Ci sono situazioni in cui l’accantonamento della ragionevolezza e l’indulgenza per reazioni emotive e liberatorie possono essere più comprensibili, naturalmente: tra i perseguitati da una lunga dittatura appena abbattuta, tra le vittime che hanno subito personalmente traumi e crimini di cui sia colpevole la persona simboleggiata nella statua. Ma dentro democrazie progredite in cui persone evolute e consapevoli si impegnano per il rispetto di diritti condivisi ma non abbastanza applicati, i modi di ottenere ciò che è giusto si rivolgono a progressi concreti e reali, non all’abbattimento sterile dei simboli, tutto simbolico a sua volta. Tutte le “battaglie” condotte a forza di simboli contro simboli, di slogan contro slogan, di parole d’ordine contro parole d’ordine, nascono male e finiscono male: sicuramente diventano ancora di più “battaglie” in cui sconfiggere nemici e segnare fragili punti piuttosto che un lavoro di educazione e proselitismo che in una democrazia consenta di ottenere risultati condivisi e duraturi, sia come regole che come cultura. Non credo che nessuno dei tanti risultati in termini di diritti ottenuti nella nostra democrazia, per esempio, in 75 anni, sia stato aiutato dall’abbattimento o dalla rimozione di qualche statua.
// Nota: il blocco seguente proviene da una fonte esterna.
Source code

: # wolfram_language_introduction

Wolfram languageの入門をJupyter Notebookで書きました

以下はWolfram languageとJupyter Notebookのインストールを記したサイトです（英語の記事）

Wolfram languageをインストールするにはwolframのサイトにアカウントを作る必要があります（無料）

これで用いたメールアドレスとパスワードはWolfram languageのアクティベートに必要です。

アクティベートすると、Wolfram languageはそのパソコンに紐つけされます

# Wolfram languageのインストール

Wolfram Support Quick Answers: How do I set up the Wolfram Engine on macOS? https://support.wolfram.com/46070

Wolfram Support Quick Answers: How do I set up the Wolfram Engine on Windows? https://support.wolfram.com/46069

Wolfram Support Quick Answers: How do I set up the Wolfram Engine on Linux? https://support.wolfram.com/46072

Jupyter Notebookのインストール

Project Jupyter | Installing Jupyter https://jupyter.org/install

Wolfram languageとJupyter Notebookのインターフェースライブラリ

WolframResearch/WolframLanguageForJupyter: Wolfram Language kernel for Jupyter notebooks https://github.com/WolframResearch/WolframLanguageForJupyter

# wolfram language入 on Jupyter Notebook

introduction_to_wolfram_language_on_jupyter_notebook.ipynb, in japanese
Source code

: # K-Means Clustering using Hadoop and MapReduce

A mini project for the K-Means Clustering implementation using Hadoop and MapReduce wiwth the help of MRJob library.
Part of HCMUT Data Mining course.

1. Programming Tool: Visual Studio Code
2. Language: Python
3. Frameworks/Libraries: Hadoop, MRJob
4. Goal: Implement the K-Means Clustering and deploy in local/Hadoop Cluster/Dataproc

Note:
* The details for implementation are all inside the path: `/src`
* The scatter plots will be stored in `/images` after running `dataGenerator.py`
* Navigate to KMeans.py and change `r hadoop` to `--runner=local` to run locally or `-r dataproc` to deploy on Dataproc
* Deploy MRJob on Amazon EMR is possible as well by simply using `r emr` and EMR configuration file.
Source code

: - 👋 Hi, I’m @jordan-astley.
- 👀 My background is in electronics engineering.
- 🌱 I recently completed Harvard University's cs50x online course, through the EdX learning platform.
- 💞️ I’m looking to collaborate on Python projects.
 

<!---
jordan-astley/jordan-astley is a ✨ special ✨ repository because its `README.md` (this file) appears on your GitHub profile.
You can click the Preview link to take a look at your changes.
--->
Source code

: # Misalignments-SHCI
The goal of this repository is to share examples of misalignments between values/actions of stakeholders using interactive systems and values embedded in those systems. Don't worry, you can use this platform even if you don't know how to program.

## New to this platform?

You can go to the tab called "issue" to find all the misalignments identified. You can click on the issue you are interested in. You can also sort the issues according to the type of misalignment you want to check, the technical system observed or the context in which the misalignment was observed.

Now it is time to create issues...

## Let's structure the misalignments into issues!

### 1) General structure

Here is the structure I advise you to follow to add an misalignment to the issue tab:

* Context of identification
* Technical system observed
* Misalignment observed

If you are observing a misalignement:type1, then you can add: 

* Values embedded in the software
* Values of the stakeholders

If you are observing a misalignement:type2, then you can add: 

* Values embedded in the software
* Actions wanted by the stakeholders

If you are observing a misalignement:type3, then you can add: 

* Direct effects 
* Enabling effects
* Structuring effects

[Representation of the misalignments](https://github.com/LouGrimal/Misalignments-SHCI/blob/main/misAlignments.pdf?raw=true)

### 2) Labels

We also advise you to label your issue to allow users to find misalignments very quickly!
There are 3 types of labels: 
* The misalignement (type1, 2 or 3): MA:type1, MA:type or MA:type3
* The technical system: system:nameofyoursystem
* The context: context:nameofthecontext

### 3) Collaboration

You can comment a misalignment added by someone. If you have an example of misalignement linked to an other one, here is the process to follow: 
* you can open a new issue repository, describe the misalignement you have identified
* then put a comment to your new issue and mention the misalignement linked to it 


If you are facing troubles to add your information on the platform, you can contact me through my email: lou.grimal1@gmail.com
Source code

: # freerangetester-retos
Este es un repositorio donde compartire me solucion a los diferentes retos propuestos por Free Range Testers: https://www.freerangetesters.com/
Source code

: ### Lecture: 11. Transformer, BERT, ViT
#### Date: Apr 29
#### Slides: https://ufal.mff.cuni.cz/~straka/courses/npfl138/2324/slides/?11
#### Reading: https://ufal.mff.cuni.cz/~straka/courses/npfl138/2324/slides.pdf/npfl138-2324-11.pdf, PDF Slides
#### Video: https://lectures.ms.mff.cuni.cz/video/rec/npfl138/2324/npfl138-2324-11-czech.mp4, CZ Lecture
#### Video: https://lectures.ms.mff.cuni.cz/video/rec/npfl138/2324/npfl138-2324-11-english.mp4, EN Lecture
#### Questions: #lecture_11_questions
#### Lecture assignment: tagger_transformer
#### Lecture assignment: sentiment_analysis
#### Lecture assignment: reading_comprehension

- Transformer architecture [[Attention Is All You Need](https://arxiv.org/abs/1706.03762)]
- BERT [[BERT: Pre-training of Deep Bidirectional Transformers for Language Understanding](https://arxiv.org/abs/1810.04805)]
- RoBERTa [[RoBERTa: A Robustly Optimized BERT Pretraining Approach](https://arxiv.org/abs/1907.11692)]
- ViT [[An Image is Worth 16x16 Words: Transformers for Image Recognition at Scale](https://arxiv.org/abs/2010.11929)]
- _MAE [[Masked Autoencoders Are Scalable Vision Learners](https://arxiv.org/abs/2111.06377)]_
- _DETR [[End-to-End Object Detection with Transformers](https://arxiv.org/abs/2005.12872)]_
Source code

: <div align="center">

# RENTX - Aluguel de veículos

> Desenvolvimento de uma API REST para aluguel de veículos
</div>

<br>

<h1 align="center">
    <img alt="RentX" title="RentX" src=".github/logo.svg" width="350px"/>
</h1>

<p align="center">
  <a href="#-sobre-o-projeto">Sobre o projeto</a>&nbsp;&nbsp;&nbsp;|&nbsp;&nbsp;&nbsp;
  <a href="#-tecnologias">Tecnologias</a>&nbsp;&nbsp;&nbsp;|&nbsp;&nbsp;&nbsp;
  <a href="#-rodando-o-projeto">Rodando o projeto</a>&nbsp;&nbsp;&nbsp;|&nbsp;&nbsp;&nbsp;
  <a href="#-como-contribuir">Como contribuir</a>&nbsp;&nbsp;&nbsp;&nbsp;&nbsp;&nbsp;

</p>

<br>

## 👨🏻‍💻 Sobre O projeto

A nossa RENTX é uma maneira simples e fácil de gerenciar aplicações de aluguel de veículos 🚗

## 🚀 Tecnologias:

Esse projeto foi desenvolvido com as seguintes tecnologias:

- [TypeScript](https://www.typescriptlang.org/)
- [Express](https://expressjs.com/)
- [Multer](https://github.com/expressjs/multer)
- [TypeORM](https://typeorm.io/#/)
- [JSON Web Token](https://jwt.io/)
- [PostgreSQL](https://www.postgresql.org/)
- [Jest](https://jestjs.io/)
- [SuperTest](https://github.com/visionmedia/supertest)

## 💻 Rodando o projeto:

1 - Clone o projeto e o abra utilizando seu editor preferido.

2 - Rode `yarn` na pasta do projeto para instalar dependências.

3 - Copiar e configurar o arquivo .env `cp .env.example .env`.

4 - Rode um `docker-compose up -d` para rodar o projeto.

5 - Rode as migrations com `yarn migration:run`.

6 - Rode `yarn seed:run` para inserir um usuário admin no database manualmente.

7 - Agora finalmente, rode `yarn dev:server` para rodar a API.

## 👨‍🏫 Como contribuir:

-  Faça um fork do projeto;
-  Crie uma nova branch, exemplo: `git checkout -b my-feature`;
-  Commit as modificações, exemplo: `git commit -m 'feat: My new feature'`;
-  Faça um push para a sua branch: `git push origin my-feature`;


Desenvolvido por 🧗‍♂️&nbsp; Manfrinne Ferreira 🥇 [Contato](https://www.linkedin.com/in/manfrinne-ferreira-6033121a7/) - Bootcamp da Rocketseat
Non ci possono essere delle regole universali per il “diritto alla statua”, per le ragioni che dicevamo prima. In Ghana hanno rimosso una statua di Gandhi perché era razzista; negli Stati Uniti qualcuno ha contestato una statua a Martin Luther King perché ricostruzioni indiziarie lo sospettano di indulgenza verso la violenza sessuale o verso le prevaricazioni maschili sulle donne; ci sono stati in questi giorni attacchi contro le statue di personaggi riconosciuti come “monumentali” come Cristoforo Colombo o Winston Churchill; grandi sportivi di cui esistono ed esisteranno statue hanno nelle loro biografie passaggi probabilmente o sicuramente condannabili, e pure molto recenti. Non parliamo di cosa possano raccontare e rappresentare i nomi di certe vie, che in realtà si sedimentano nelle culture molto più di certe statue. In tutti questi casi c’è molto di opinabile, molto di discrezionale, e tre cose da avere presenti: che attaccare una statua è uno sfogo, prepotente (come ciò che attacca? Appunto) e che non aiuta una causa; che una statua non è una persona, non è la sua vita, non è tutto ciò che è stato, è il simbolo di un aspetto; che la celebrazione e la narrazione di quell’aspetto, o la sua rimozione, devono essere avallate democraticamente. Poi, più riusciamo a farne a meno, di statue, odio per le statue, di simboli e compagnia, meglio è. Non fiori, ma opere di bene, come si dice.